The End for Abbey Road

17 February 2010 @ 10:31 pm

Abbey Road album art, EMI recordsAbbey Road is one of the most famous recording studios across the universe.

And according to the Financial Times yesterday, EMI Group Ltd. is giving the studio a ticket to ride, in order to reduce leftover debt from a 2007 buy-out. While EMI has made no reply to reports of the sale, the studio is expected to go for tens of millions of pounds.

The studio has been used to record Pink Floyd’s Dark Side of the Moon, various albums from The Rolling Stones, Radiohead, Coldplay, Wings, and The Lord of the Rings soundtrack—and, as should hopefully be obvious, The Beatles’ album by the same name.

But what goes on it the studio is not enough to save it. According to Pete Nash, chairman of the British Beatles Fan Club,

“Modern recordings can be done these days in somebody’s bedroom. I think the glory days of Abbey Road are long gone. It might be more valuable as a museum.”

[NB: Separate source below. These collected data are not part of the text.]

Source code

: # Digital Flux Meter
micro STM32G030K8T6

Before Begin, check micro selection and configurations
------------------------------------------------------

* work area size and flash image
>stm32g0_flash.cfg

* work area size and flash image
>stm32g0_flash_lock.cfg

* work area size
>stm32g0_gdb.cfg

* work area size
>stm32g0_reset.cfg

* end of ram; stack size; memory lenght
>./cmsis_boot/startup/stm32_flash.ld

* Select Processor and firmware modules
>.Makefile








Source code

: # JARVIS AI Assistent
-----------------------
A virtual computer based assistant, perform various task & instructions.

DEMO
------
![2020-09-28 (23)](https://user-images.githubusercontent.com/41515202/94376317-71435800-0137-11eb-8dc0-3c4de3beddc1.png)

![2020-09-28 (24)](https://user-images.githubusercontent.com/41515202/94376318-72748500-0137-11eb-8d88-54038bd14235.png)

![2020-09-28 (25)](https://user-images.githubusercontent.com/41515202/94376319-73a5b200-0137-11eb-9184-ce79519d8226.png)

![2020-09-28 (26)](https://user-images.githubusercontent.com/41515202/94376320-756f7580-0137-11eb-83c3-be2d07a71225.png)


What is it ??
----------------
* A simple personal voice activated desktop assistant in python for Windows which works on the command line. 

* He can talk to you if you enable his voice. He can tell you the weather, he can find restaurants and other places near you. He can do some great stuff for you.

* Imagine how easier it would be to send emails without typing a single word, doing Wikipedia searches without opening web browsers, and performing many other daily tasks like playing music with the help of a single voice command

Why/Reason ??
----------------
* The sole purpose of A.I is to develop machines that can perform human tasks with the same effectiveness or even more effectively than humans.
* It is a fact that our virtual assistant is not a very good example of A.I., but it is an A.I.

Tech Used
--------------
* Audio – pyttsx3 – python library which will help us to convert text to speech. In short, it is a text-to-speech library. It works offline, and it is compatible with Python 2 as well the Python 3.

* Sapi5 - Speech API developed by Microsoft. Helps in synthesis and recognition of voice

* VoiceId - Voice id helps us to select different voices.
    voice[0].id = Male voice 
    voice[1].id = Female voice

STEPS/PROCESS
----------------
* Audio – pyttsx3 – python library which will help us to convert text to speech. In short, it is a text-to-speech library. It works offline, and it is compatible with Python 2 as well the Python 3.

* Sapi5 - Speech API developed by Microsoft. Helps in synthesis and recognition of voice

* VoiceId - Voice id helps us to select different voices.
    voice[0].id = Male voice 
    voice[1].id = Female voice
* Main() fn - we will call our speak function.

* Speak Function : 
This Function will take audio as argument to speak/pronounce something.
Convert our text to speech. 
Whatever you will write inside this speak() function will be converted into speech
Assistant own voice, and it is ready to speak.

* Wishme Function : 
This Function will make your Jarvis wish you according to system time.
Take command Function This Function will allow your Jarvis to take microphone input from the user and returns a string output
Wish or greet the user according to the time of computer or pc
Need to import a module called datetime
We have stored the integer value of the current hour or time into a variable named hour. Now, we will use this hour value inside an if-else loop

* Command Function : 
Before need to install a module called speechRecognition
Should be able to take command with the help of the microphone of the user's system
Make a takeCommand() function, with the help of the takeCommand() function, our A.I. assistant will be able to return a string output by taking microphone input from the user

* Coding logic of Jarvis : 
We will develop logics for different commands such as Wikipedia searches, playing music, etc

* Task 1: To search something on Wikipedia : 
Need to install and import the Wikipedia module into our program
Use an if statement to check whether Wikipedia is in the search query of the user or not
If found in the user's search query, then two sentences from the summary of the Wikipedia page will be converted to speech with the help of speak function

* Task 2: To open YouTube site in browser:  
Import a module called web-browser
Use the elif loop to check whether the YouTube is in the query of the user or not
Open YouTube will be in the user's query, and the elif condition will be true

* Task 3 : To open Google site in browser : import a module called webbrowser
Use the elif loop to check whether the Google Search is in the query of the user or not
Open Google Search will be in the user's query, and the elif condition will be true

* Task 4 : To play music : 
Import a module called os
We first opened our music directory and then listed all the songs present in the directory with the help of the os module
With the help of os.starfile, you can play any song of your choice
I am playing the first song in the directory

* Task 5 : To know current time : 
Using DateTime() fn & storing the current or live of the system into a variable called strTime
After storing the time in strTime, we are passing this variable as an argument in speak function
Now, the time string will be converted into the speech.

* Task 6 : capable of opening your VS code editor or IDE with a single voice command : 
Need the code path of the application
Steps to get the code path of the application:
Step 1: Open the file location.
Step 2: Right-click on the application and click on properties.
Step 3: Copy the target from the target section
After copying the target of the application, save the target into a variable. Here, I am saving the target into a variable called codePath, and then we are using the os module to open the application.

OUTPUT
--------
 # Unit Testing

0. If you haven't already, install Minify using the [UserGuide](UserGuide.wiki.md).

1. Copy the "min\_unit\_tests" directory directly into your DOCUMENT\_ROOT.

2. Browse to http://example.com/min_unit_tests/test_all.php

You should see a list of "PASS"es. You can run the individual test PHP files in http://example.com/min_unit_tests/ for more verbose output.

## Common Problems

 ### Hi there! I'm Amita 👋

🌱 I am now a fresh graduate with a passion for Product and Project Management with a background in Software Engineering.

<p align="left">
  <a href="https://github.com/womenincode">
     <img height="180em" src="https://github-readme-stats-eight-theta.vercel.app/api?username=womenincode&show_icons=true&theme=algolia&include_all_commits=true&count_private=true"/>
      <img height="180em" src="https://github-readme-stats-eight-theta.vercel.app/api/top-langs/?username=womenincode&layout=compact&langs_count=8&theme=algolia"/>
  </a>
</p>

Still, it’s possible people might come together to save the studio. On BBC Newsnight, Paul McCartney said,

“There are a few people who have been associated with the studio for a long time who were talking about mounting some bid to save it. I sympathise with them. I hope they can do something, it’d be great. I have got so many memories there with The Beatles. It still is a great studio. So it would be lovely if somebody could get a thing together to save it.”